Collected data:
-.-.-
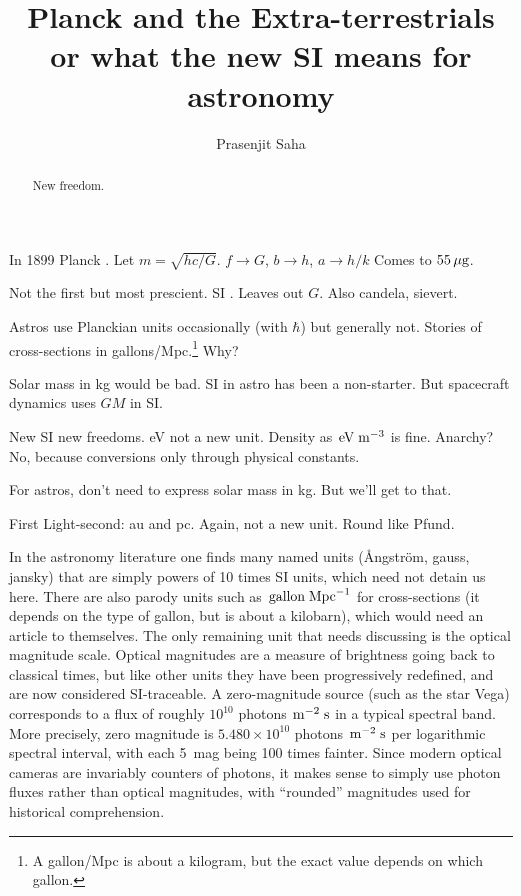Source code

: \documentclass[aps,prb,12pt]{revtex4-1}
\def\unit#1{\;{\rm#1}}
\begin{document}
\title{Planck and the Extra-terrestrials\\
       or what the new SI means for astronomy}

\author{Prasenjit Saha} 

\begin{abstract}
New freedom.
\end{abstract}

\maketitle

In 1899 Planck \cite{Planck1899}.
Let $m=\sqrt{hc/G}$.
$f \rightarrow G$, $b\rightarrow h$, $a\rightarrow h/k$
Comes to $55\rm\,\mu g$.

Not the first \cite{Tomilin1999} but most prescient.  SI
\cite{Jeckelmann_2018}.  Leaves out $G$.  Also candela, sievert.

Astros use Planckian units occasionally (with $\hbar$) but generally
not.  Stories of cross-sections in gallons/Mpc.\footnote{A gallon/Mpc
  is about a kilogram, but the exact value depends on which gallon.}
Why?

Solar mass in kg would be bad.  SI in astro has been a non-starter.
But spacecraft dynamics uses $GM$ in SI.

New SI new freedoms.  eV not a new unit.  Density as
$\!\unit{eV}\unit{m}^{-3}$ is fine.  Anarchy?  No, because conversions
only through physical constants.

For astros, don't need to express solar mass in kg.  But we'll get to
that.

First Light-second: au and pc.  Again, not a new unit.  Round like Pfund.

In the astronomy literature one finds many named units (\AA ngström,
gauss, jansky) that are simply powers of 10 times SI units, which need
not detain us here.  There are also parody units such as
$\!\unit{gallon}\unit{Mpc}^{-1}$ for cross-sections (it depends on the
type of gallon, but is about a kilobarn), which would need an article
to themselves.  The only remaining unit that needs discussing is the
optical magnitude scale.  Optical magnitudes are a measure of
brightness going back to classical times, but like other units they
have been progressively redefined, and are now considered
SI-traceable.  A zero-magnitude source (such as the star Vega)
corresponds to a flux of roughly $10^{10}$ photons
$\!\unit{m}^{-2}\unit{s}$ in a typical spectral band.  More precisely,
zero magnitude is $5.480 \times10^{10}$ photons
$\!\unit{m}^{-2}\unit{s}$ per logarithmic spectral interval, with each
5~mag being 100 times fainter.  Since modern optical cameras are
invariably counters of photons, it makes sense to simply use photon
fluxes rather than optical magnitudes, with ``rounded'' magnitudes
used for historical comprehension.
\end{document}
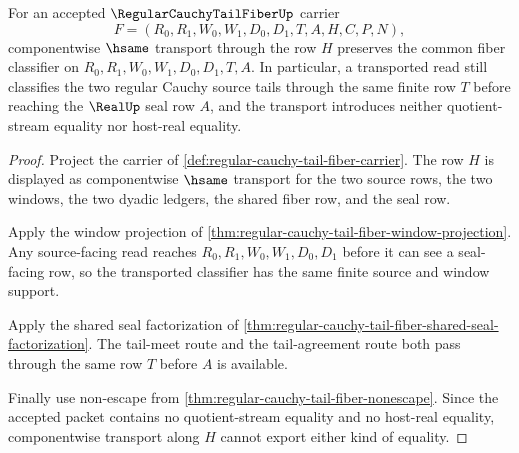 \begin{theorem}
\label{thm:regular-cauchy-tail-fiber-classifier-stability}
For an accepted $\RegularCauchyTailFiberUp$ carrier
$$
F=(R_0,R_1,W_0,W_1,D_0,D_1,T,A,H,C,P,N),
$$
componentwise $\hsame$ transport through the row $H$ preserves the common fiber classifier on $R_0,R_1,W_0,W_1,D_0,D_1,T,A$. In particular, a transported read still classifies the two regular Cauchy source tails through the same finite row $T$ before reaching the $\RealUp$ seal row $A$, and the transport introduces neither quotient-stream equality nor host-real equality.
\end{theorem}
\begin{proof}
Project the carrier of \autoref{def:regular-cauchy-tail-fiber-carrier}. The row $H$ is displayed as componentwise $\hsame$ transport for the two source rows, the two windows, the two dyadic ledgers, the shared fiber row, and the seal row.

Apply the window projection of \autoref{thm:regular-cauchy-tail-fiber-window-projection}. Any source-facing read reaches $R_0,R_1,W_0,W_1,D_0,D_1$ before it can see a seal-facing row, so the transported classifier has the same finite source and window support.

Apply the shared seal factorization of \autoref{thm:regular-cauchy-tail-fiber-shared-seal-factorization}. The tail-meet route and the tail-agreement route both pass through the same row $T$ before $A$ is available.

Finally use non-escape from \autoref{thm:regular-cauchy-tail-fiber-nonescape}. Since the accepted packet contains no quotient-stream equality and no host-real equality, componentwise transport along $H$ cannot export either kind of equality.
\end{proof}

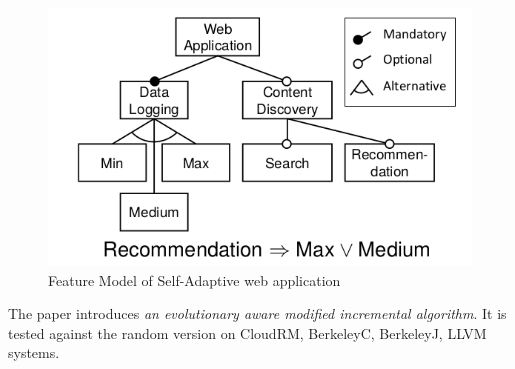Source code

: \documentclass[pdftex,english,oribibl]{llncs}
\begin{document}
\begin{figure}[H]
\centering
	\includegraphics[totalheight=6cm]{figures/featureModel}
    \caption{Feature Model of Self-Adaptive web application \cite{featureModelGuidedLearning}}
    \label{fig:featureModel}
\end{figure}
The paper introduces \textit{an evolutionary aware modified incremental algorithm}.
It is tested against the random version on CloudRM, BerkeleyC, BerkeleyJ, LLVM systems.
\end{document}
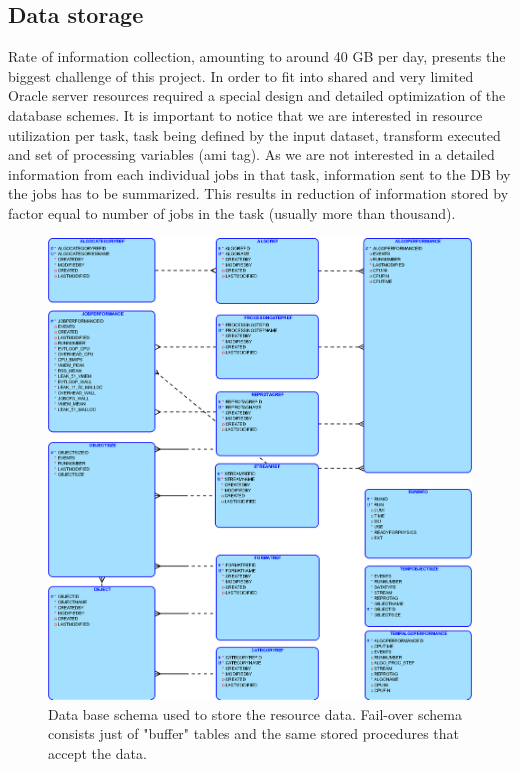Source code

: \documentclass[a4paper]{jpconf}
\begin{document}
\subsection{Data storage}

Rate of information collection, amounting to around 40 GB per day, presents the biggest challenge of this project. In order to fit into shared and very limited Oracle server resources required a special design and detailed optimization of the database schemes. It is important to notice that we are interested in resource utilization per task, task being defined by the input dataset, transform executed and set of processing variables (ami tag). As we are not interested in a detailed information from each individual jobs in that task, information sent to the DB by the jobs has to be summarized. This results in reduction of information stored by factor equal to number of jobs in the task (usually more than thousand).  
\begin{figure}
  \centering
  \includegraphics[width=\columnwidth]{performanceInAMIdesign.eps}
  \caption{Data base schema used to store the resource data. Fail-over schema consists just of "buffer" tables and the same stored procedures that accept the data.}
  \label{fig:dbschema}
\end{figure}
\end{document}
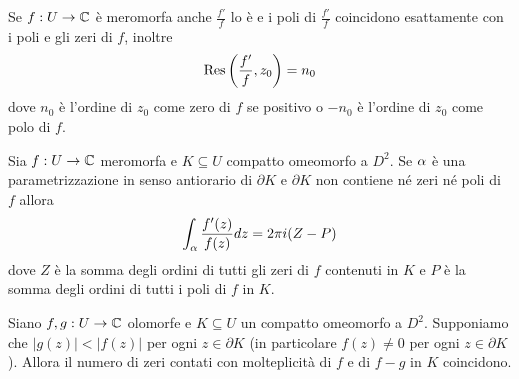 \begin{multicols*}{2}
\begin{proposition}\label{ResiduoDellaDerivataLogaritmicaEOrdine}
Se $f:U\to \mathbb{C}$ \`e meromorfa anche $\frac{f'}{f}$ lo \`e e i poli di $\frac{f'}{f}$ coincidono esattamente con i poli e gli zeri di $f$, inoltre
\[\mathrm{Res}\left(\frac{f'}f,z_0\right)=n_0\]
dove $n_0$ \`e l'ordine di $z_0$ come zero di $f$ se positivo o $-n_0$ \`e l'ordine di $z_0$ come polo di $f$.
\end{proposition}

\begin{theorem}\label{TeoremaDerivataLogaritmica}
Sia $f:U\to \mathbb{C}$ meromorfa e $K\subseteq U$ compatto omeomorfo a $D^2$. Se $\alpha$ \`e una parametrizzazione in senso antiorario di $\partial K$ e $\partial K$ non contiene n\'e zeri n\'e poli di $f$ allora
\[\int_\alpha\frac{f'(z)}{f(z)}dz=2\pi i(Z-P)\]
dove $Z$ \`e la somma degli ordini di tutti gli zeri di $f$ contenuti in $K$ e $P$ \`e la somma degli ordini di tutti i poli di $f$ in $K$.
\end{theorem}

\begin{corollary}\label{TeoremaDiRouche}
Siano $f,g:U\to\mathbb{C}$ olomorfe e  $K\subseteq U$ un compatto omeomorfo a $D^2$. Supponiamo che $|g(z)|<|f(z)|$ per ogni $z\in\partial K$ (in particolare $f(z)\neq 0$ per ogni $z\in\partial K$). Allora il numero di zeri contati con molteplicit\`a di $f$ e di $f-g$ in $K$ coincidono.
\end{corollary}

\end{multicols*}
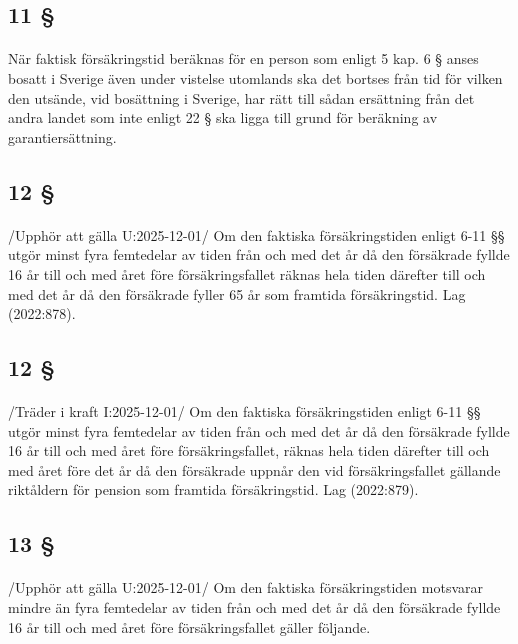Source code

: \documentclass[a4paper,notitlepage,openany,10pt]{book}
\begin{document}
\subsection*{11 §}
\paragraph*{}
När faktisk försäkringstid beräknas för en person som enligt 5 kap. 6 § anses bosatt i Sverige även under vistelse utomlands ska det bortses från tid för vilken den utsände, vid bosättning i Sverige, har rätt till sådan ersättning från det andra landet som inte enligt 22 § ska ligga till grund för beräkning av garantiersättning.
\subsection*{12 §}
\paragraph*{}
/Upphör att gälla U:2025-12-01/
Om den faktiska försäkringstiden enligt 6-11 §§ utgör minst fyra femtedelar av tiden från och med det år då den försäkrade fyllde 16 år till och med året före försäkringsfallet räknas hela tiden därefter till och med det år då den försäkrade fyller 65 år som framtida försäkringstid.
Lag (2022:878).
\subsection*{12 §}
\paragraph*{}
/Träder i kraft I:2025-12-01/
Om den faktiska försäkringstiden enligt 6-11 §§ utgör minst fyra femtedelar av tiden från och med det år då den försäkrade fyllde 16 år till och med året före försäkringsfallet, räknas hela tiden därefter till och med året före det år då den försäkrade uppnår den vid försäkringsfallet gällande riktåldern för pension som framtida försäkringstid.
Lag (2022:879).
\subsection*{13 §}
\paragraph*{}
/Upphör att gälla U:2025-12-01/
Om den faktiska försäkringstiden motsvarar mindre än fyra femtedelar av tiden från och med det år då den försäkrade fyllde 16 år till och med året före försäkringsfallet gäller följande.
\end{document}
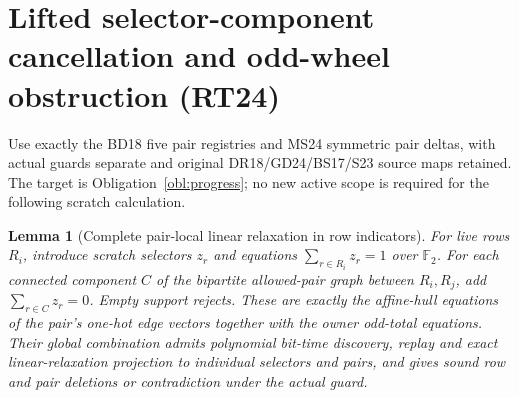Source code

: \documentclass[11pt]{article}
\newtheorem{lemma}[theorem]{Lemma}
\begin{document}
\section{Lifted selector-component cancellation and odd-wheel obstruction (RT24)}\label{sec:rt24}
Use exactly the BD18 five pair registries and MS24 symmetric pair deltas, with actual guards separate and original DR18/GD24/BS17/S23 source maps retained. The target is Obligation~\ref{obl:progress}; no new active scope is required for the following scratch calculation.
\begin{lemma}[Complete pair-local linear relaxation in row indicators]\label{lem:rt24-selector}
For live rows $R_i$, introduce scratch selectors $z_r$ and equations $\sum_{r\in R_i}z_r=1$ over $\mathbb F_2$. For each connected component $C$ of the bipartite allowed-pair graph between $R_i,R_j$, add $\sum_{r\in C}z_r=0$. Empty support rejects. These are exactly the affine-hull equations of the pair's one-hot edge vectors together with the owner odd-total equations. Their global combination admits polynomial bit-time discovery, replay and exact linear-relaxation projection to individual selectors and pairs, and gives sound row and pair deletions or contradiction under the actual guard.
\end{lemma}
\end{document}
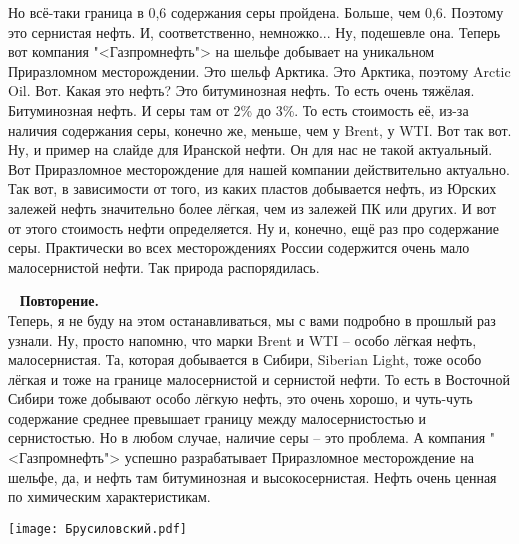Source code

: \documentclass[main.tex]{subfiles}
\begin{document}
Но всё-таки граница в 0,6 содержания серы пройдена.
Больше, чем 0,6.
Поэтому это сернистая нефть.
И, соответственно, немножко...
Ну, подешевле она.
Теперь вот компания "<Газпромнефть"> на шельфе добывает на уникальном Приразломном месторождении.
Это шельф Арктика.
Это Арктика, поэтому Arctic Oil.
Вот. Какая это нефть?
Это битуминозная нефть.
То есть очень тяжёлая.
Битуминозная нефть.
И серы там от 2\% до 3\%.
То есть стоимость её, из-за наличия содержания серы, конечно же, меньше, чем у Brent, у WTI.
Вот так вот.
Ну, и пример на слайде для Иранской нефти.
Он для нас не такой актуальный.
Вот Приразломное месторождение для нашей компании действительно актуально.
Так вот, в зависимости от того, из каких пластов добывается нефть, из Юрских залежей нефть значительно более лёгкая, чем из залежей ПК или других.
И вот от этого стоимость нефти определяется.
Ну и, конечно, ещё раз про содержание серы.
Практически во всех месторождениях России содержится очень мало малосернистой нефти.
Так природа распорядилась.

\ \newline
\textbf{Повторение.}\\
Теперь, я не буду на этом останавливаться, мы с вами подробно в прошлый раз узнали.
Ну, просто напомню, что марки Brent и WTI -- особо лёгкая нефть, малосернистая.
Та, которая добывается в Сибири, Siberian Light, тоже особо лёгкая и тоже на границе малосернистой и сернистой нефти.
То есть в Восточной Сибири тоже добывают особо лёгкую нефть, это очень хорошо, и чуть-чуть содержание среднее превышает границу между малосернистостью и сернистостью.
Но в любом случае, наличие серы -- это проблема.
А компания "<Газпромнефть"> успешно разрабатывает Приразломное месторождение на шельфе, да, и нефть там битуминозная и высокосернистая.
Нефть очень ценная по химическим характеристикам.

\begin{center}
\texttt{[image: Брусиловский.pdf]}
\end{center}
\end{document}
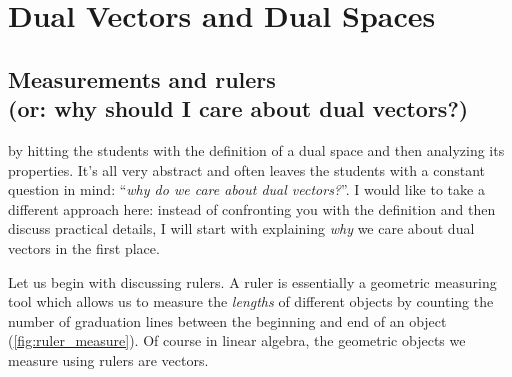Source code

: \section{Dual Vectors and Dual Spaces}

\subsection{Measurements and rulers\\(or: why should I care about dual vectors?)}
 by hitting the students with the definition of a dual space and then analyzing its properties. It's all very abstract and often leaves the students with a constant question in mind: \enquote{\textit{why do we care about dual vectors?}}.
I would like to take a different approach here: instead of confronting you with the definition and then discuss practical details, I will start with explaining \textit{why} we care about dual vectors in the first place.

Let us begin with discussing rulers. A ruler is essentially a geometric measuring tool which allows us to measure the \textit{lengths} of different objects by counting the number of graduation lines between the beginning and end of an object (\cref{fig:ruler_measure}). Of course in linear algebra, the geometric objects we measure using rulers are vectors.

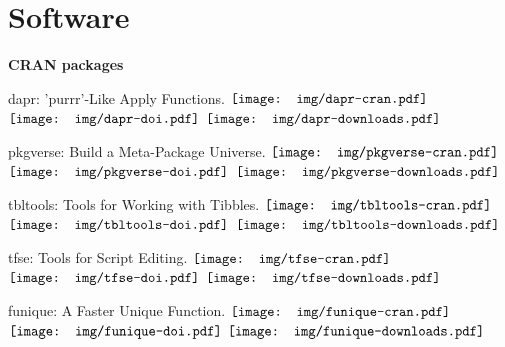 \section{Software}

  \textbf{CRAN packages}
    \begin{innerlist}

      \item dapr: 'purrr'-Like Apply Functions.
     \href{https://cran.r-project.org/package=dapr}{$\vcenter{\hbox{\texttt{[image: img/dapr-cran.pdf]}}}$}
      \href{https://doi.org/10.5281/zenodo.2528504}{$\vcenter{\hbox{\texttt{[image: img/dapr-doi.pdf]}}}$}
                                                    $\vcenter{\hbox{\texttt{[image: img/dapr-downloads.pdf]}}}$

      \item  pkgverse: Build a Meta-Package Universe.
 \href{https://cran.r-project.org/package=pkgverse}{$\vcenter{\hbox{\texttt{[image: img/pkgverse-cran.pdf]}}}$}
      \href{https://doi.org/10.5281/zenodo.2528500}{$\vcenter{\hbox{\texttt{[image: img/pkgverse-doi.pdf]}}}$}
                                                    $\vcenter{\hbox{\texttt{[image: img/pkgverse-downloads.pdf]}}}$

      \item tbltools: Tools for Working with Tibbles.
 \href{https://cran.r-project.org/package=tbltools}{$\vcenter{\hbox{\texttt{[image: img/tbltools-cran.pdf]}}}$}
      \href{https://doi.org/10.5281/zenodo.2528491}{$\vcenter{\hbox{\texttt{[image: img/tbltools-doi.pdf]}}}$}
                                                    $\vcenter{\hbox{\texttt{[image: img/tbltools-downloads.pdf]}}}$

      \item tfse: Tools for Script Editing.
     \href{https://cran.r-project.org/package=tfse}{$\vcenter{\hbox{\texttt{[image: img/tfse-cran.pdf]}}}$}
      \href{https://doi.org/10.5281/zenodo.2528495}{$\vcenter{\hbox{\texttt{[image: img/tfse-doi.pdf]}}}$}
                                                    $\vcenter{\hbox{\texttt{[image: img/tfse-downloads.pdf]}}}$

      \item funique: A Faster Unique Function.
  \href{https://cran.r-project.org/package=funique}{$\vcenter{\hbox{\texttt{[image: img/funique-cran.pdf]}}}$}
      \href{https://doi.org/10.5281/zenodo.2528502}{$\vcenter{\hbox{\texttt{[image: img/funique-doi.pdf]}}}$}
                                                    $\vcenter{\hbox{\texttt{[image: img/funique-downloads.pdf]}}}$


\end{innerlist}
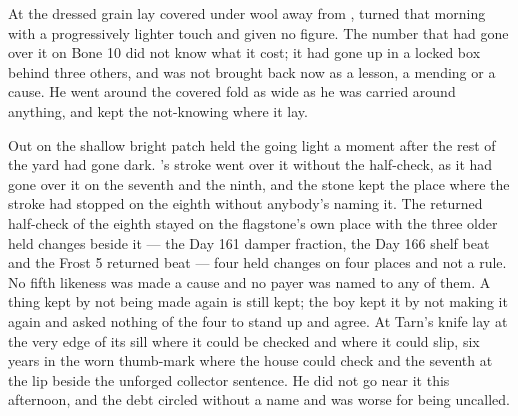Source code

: At  the dressed grain lay covered under wool away from , turned that morning with a progressively lighter touch and given no figure. The number that had gone over it on Bone 10 did not know what it cost; it had gone up  in a locked box behind three others, and was not brought back now as a lesson, a mending or a cause. He went around the covered fold as wide as he was carried around anything, and kept the not-knowing where it lay.

Out on  the shallow bright patch held the going light a moment after the rest of the yard had gone dark. 's stroke went over it without the half-check, as it had gone over it on the seventh and the ninth, and the stone kept the place where the stroke had stopped on the eighth without anybody's naming it. The returned half-check of the eighth stayed on the flagstone's own place with the three older held changes beside it --- the Day 161 damper fraction, the Day 166 shelf beat and the Frost 5 returned beat --- four held changes on four places and not a rule. No fifth likeness was made a cause and no payer was named to any of them. A thing kept by not being made again is still kept; the boy kept it by not making it again and asked nothing of the four to stand up and agree. At  Tarn's knife lay at the very edge of its sill where it could be checked and where it could slip, six years in the worn thumb-mark where the house could check and the seventh at the lip beside the unforged collector sentence. He did not go near it this afternoon, and the debt circled without a name and was worse for being uncalled.


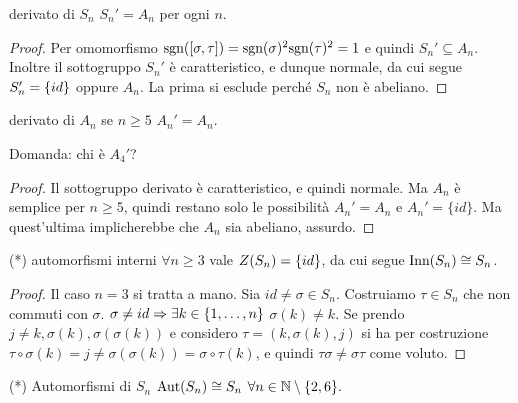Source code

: \begin{proposition}{derivato di $S_n$}
    $S_n' = A_n$ per ogni $n$.    
\end{proposition}
\begin{proof}
    Per omomorfismo $\sgn([\sigma, \tau]) = \sgn(\sigma)^2\sgn(\tau)^2 = 1$ e quindi $S_n' \subseteq A_n$. \\ Inoltre il sottogruppo $S_n'$ è caratteristico, e dunque normale, da cui segue $S_n' = \set{id}$ oppure $A_n$. La prima si esclude perché $S_n$ non è abeliano. 
\end{proof}
\begin{proposition}{derivato di $A_n$}
    se $n \geq 5$ $A_n' = A_n$.
    
    Domanda: chi è $A_4'$?
\end{proposition}
\begin{proof}
    Il sottogruppo derivato è caratteristico, e quindi normale. Ma $A_n$ è semplice per $n\ge5 $, quindi restano solo le possibilità $A_n' = A_n$ e $A_n' = \{ id\}$. Ma quest'ultima implicherebbe che $A_n$ sia abeliano, assurdo. 
\end{proof}
\hypertarget{InnSn}{\begin{proposition}{(*) automorfismi interni}
    $\forall n\geq3$ vale $Z(S_n) = \set{id}$, da cui segue $\Inn(S_n) \cong S_n$. 
\end{proposition}}
\begin{proof}
    Il caso $n = 3$ si tratta a mano. Sia $id \neq \sigma \in S_n$. Costruiamo $\tau \in S_n$ che non commuti con $\sigma$. $\sigma \neq id \Rightarrow \exists k \in \set{1, \dots, n}$ $\sigma(k) \neq k$. Se prendo $j \neq k,\sigma(k),\sigma(\sigma(k))$ e considero $\tau = (k, \sigma(k), j)$ si ha per costruzione $\tau\circ\sigma(k) = j \neq \sigma(\sigma(k)) = \sigma\circ\tau(k)$, e quindi $\tau\sigma \neq \sigma\tau $ come voluto.
\end{proof}
\begin{proposition}{(*) Automorfismi di $S_n$}
    $\Aut(S_n) \cong S_n$ $\forall n \in \N \setminus \{2, 6\}.$
\end{proposition}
-.-.-
• [Instructions to follow]
State how many lines in the records above contain the word "meromorfa", and give only that number.

• [Result]
2